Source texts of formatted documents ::
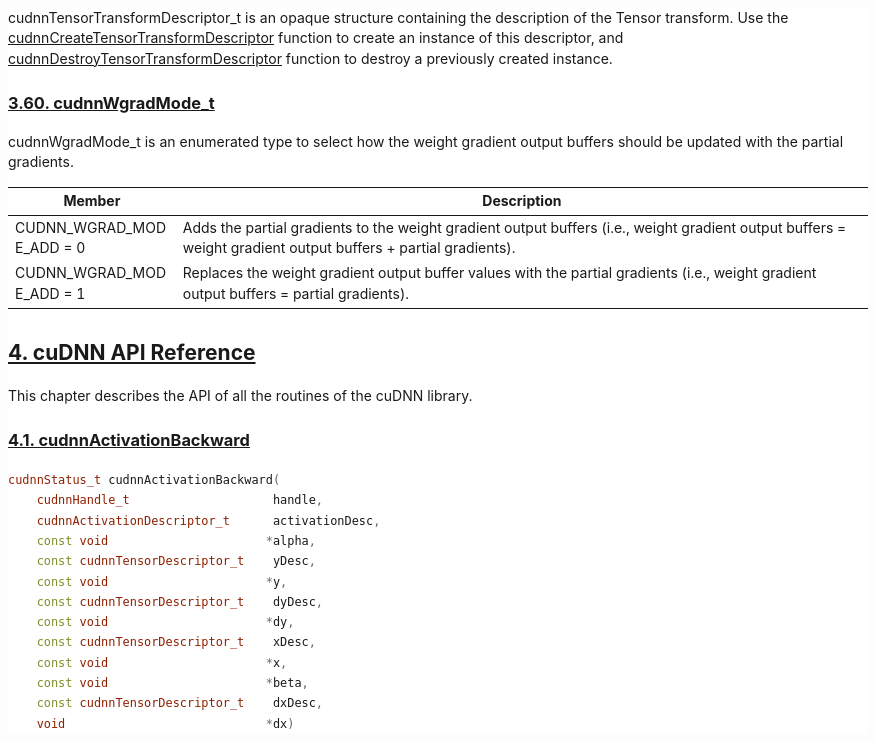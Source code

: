 

cudnnTensorTransformDescriptor_t is an opaque structure containing the description of the Tensor transform. Use the [cudnnCreateTensorTransformDescriptor](https://docs.nvidia.com/deeplearning/sdk/cudnn-developer-guide/index.html#cudnnCreateTensorTransformDescriptor) function to create an instance of this descriptor, and [cudnnDestroyTensorTransformDescriptor](https://docs.nvidia.com/deeplearning/sdk/cudnn-developer-guide/index.html#cudnnDestroyTensorTransformDescriptor) function to destroy a previously created instance.



### [3.60. cudnnWgradMode_t](https://docs.nvidia.com/deeplearning/sdk/cudnn-developer-guide/index.html#cudnnWgradMode_t)



cudnnWgradMode_t is an enumerated type to select how the weight gradient output buffers should be updated with the partial gradients.



| **Member**               | **Description**                                              |
| ------------------------ | ------------------------------------------------------------ |
| CUDNN_WGRAD_MODE_ADD = 0 | Adds the partial gradients to the weight gradient output buffers (i.e., weight gradient output buffers = weight gradient output buffers + partial gradients). |
| CUDNN_WGRAD_MODE_ADD = 1 | Replaces the weight gradient output buffer values with the partial gradients (i.e., weight gradient output buffers = partial gradients). |



## [4. cuDNN API Reference](https://docs.nvidia.com/deeplearning/sdk/cudnn-developer-guide/index.html#api-introduction)



This chapter describes the API of all the routines of the cuDNN library.



### [4.1. cudnnActivationBackward](https://docs.nvidia.com/deeplearning/sdk/cudnn-developer-guide/index.html#cudnnActivationBackward)



```cpp
cudnnStatus_t cudnnActivationBackward(
    cudnnHandle_t                    handle,
    cudnnActivationDescriptor_t      activationDesc,
    const void                      *alpha,
    const cudnnTensorDescriptor_t    yDesc,
    const void                      *y,
    const cudnnTensorDescriptor_t    dyDesc,
    const void                      *dy,
    const cudnnTensorDescriptor_t    xDesc,
    const void                      *x,
    const void                      *beta,
    const cudnnTensorDescriptor_t    dxDesc,
    void                            *dx)
```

Exercise ::
Pick from the records each line that contains the word "gradient" and show it.

Solution ::
cudnnWgradMode_t is an enumerated type to select how the weight gradient output buffers should be updated with the partial gradients.
| CUDNN_WGRAD_MODE_ADD = 0 | Adds the partial gradients to the weight gradient output buffers (i.e., weight gradient output buffers = weight gradient output buffers + partial gradients). |
| CUDNN_WGRAD_MODE_ADD = 1 | Replaces the weight gradient output buffer values with the partial gradients (i.e., weight gradient output buffers = partial gradients). |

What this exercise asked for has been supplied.